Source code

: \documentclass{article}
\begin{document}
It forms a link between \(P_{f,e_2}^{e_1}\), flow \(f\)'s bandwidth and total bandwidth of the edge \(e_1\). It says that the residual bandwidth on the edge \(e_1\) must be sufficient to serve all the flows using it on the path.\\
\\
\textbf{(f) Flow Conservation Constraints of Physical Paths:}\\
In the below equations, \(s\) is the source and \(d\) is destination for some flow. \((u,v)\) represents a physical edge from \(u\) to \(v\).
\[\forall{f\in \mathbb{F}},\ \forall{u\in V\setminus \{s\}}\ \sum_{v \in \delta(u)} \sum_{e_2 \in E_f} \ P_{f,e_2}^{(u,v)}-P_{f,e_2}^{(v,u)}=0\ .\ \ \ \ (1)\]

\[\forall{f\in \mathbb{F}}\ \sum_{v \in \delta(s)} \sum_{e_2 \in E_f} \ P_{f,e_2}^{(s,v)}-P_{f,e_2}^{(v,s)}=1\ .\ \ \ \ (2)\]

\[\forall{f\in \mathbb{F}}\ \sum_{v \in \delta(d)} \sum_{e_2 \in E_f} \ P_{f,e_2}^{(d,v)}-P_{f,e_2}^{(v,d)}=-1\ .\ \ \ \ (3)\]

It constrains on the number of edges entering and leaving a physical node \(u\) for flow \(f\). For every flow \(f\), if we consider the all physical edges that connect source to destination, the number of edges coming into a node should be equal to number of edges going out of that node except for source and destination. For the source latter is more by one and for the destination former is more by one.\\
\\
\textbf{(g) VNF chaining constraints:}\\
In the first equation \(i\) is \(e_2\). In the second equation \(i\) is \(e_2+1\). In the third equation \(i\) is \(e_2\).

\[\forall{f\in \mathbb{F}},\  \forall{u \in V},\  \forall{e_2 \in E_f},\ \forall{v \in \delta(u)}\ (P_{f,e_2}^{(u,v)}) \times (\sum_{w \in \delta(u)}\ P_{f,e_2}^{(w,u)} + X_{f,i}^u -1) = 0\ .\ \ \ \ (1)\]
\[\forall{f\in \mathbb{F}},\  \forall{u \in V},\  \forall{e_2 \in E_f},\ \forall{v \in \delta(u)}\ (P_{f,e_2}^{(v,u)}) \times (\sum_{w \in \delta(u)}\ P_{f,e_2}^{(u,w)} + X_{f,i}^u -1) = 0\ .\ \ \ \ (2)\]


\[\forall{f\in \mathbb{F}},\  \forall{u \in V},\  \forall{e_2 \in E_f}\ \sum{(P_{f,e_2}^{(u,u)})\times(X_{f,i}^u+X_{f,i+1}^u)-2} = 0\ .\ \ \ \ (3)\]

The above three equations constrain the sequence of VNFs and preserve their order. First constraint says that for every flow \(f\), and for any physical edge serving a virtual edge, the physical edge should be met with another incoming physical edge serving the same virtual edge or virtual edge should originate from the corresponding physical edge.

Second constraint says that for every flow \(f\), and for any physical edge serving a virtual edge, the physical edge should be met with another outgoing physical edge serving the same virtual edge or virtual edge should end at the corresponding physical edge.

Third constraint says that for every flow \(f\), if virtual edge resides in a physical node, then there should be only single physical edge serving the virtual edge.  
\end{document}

----

Your assignment:
All entries above need to be copied verbatim.

Result of the task:
Source code

: \documentclass{article}
\begin{document}
It forms a link between \(P_{f,e_2}^{e_1}\), flow \(f\)'s bandwidth and total bandwidth of the edge \(e_1\). It says that the residual bandwidth on the edge \(e_1\) must be sufficient to serve all the flows using it on the path.\\
\\
\textbf{(f) Flow Conservation Constraints of Physical Paths:}\\
In the below equations, \(s\) is the source and \(d\) is destination for some flow. \((u,v)\) represents a physical edge from \(u\) to \(v\).
\[\forall{f\in \mathbb{F}},\ \forall{u\in V\setminus \{s\}}\ \sum_{v \in \delta(u)} \sum_{e_2 \in E_f} \ P_{f,e_2}^{(u,v)}-P_{f,e_2}^{(v,u)}=0\ .\ \ \ \ (1)\]

\[\forall{f\in \mathbb{F}}\ \sum_{v \in \delta(s)} \sum_{e_2 \in E_f} \ P_{f,e_2}^{(s,v)}-P_{f,e_2}^{(v,s)}=1\ .\ \ \ \ (2)\]

\[\forall{f\in \mathbb{F}}\ \sum_{v \in \delta(d)} \sum_{e_2 \in E_f} \ P_{f,e_2}^{(d,v)}-P_{f,e_2}^{(v,d)}=-1\ .\ \ \ \ (3)\]

It constrains on the number of edges entering and leaving a physical node \(u\) for flow \(f\). For every flow \(f\), if we consider the all physical edges that connect source to destination, the number of edges coming into a node should be equal to number of edges going out of that node except for source and destination. For the source latter is more by one and for the destination former is more by one.\\
\\
\textbf{(g) VNF chaining constraints:}\\
In the first equation \(i\) is \(e_2\). In the second equation \(i\) is \(e_2+1\). In the third equation \(i\) is \(e_2\).

\[\forall{f\in \mathbb{F}},\  \forall{u \in V},\  \forall{e_2 \in E_f},\ \forall{v \in \delta(u)}\ (P_{f,e_2}^{(u,v)}) \times (\sum_{w \in \delta(u)}\ P_{f,e_2}^{(w,u)} + X_{f,i}^u -1) = 0\ .\ \ \ \ (1)\]
\[\forall{f\in \mathbb{F}},\  \forall{u \in V},\  \forall{e_2 \in E_f},\ \forall{v \in \delta(u)}\ (P_{f,e_2}^{(v,u)}) \times (\sum_{w \in \delta(u)}\ P_{f,e_2}^{(u,w)} + X_{f,i}^u -1) = 0\ .\ \ \ \ (2)\]


\[\forall{f\in \mathbb{F}},\  \forall{u \in V},\  \forall{e_2 \in E_f}\ \sum{(P_{f,e_2}^{(u,u)})\times(X_{f,i}^u+X_{f,i+1}^u)-2} = 0\ .\ \ \ \ (3)\]

The above three equations constrain the sequence of VNFs and preserve their order. First constraint says that for every flow \(f\), and for any physical edge serving a virtual edge, the physical edge should be met with another incoming physical edge serving the same virtual edge or virtual edge should originate from the corresponding physical edge.

Second constraint says that for every flow \(f\), and for any physical edge serving a virtual edge, the physical edge should be met with another outgoing physical edge serving the same virtual edge or virtual edge should end at the corresponding physical edge.

Third constraint says that for every flow \(f\), if virtual edge resides in a physical node, then there should be only single physical edge serving the virtual edge.  
\end{document}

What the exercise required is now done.